[Plain-text document sources]
━━━━━━━━━━

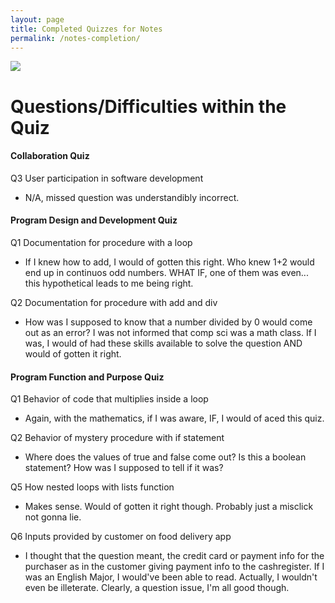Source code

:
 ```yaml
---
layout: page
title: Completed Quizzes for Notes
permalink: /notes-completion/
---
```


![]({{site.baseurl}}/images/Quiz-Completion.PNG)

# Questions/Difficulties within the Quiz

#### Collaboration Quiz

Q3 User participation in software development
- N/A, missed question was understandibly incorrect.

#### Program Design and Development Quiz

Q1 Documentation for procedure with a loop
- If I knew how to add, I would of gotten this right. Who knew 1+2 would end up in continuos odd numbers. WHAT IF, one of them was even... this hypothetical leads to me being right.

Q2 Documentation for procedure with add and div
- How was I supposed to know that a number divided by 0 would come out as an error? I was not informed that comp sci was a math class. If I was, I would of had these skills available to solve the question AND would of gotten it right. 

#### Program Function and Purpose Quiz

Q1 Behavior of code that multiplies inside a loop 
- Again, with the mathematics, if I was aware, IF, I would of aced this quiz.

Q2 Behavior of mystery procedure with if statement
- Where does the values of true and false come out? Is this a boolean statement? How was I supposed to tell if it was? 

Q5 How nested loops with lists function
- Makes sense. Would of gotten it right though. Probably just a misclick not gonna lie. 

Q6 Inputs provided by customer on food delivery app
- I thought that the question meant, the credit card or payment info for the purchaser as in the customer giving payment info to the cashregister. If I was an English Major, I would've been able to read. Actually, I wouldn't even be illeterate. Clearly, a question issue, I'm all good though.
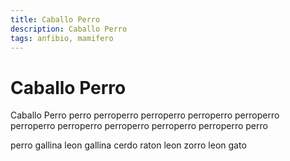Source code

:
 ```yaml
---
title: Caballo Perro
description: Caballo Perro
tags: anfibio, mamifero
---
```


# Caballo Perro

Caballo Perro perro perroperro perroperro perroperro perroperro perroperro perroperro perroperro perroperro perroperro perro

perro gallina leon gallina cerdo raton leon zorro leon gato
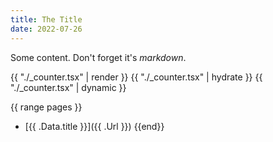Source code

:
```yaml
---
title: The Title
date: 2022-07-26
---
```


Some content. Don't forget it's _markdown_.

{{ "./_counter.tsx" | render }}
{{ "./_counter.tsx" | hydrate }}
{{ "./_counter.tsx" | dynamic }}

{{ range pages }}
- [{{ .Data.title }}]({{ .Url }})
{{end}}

━━━━━━━━━━

-- The problem --
Locate the word "Documentation" in the records and collect each line it appears in.

-- Written response --
Q1 Documentation for procedure with a loop
Q2 Documentation for procedure with add and div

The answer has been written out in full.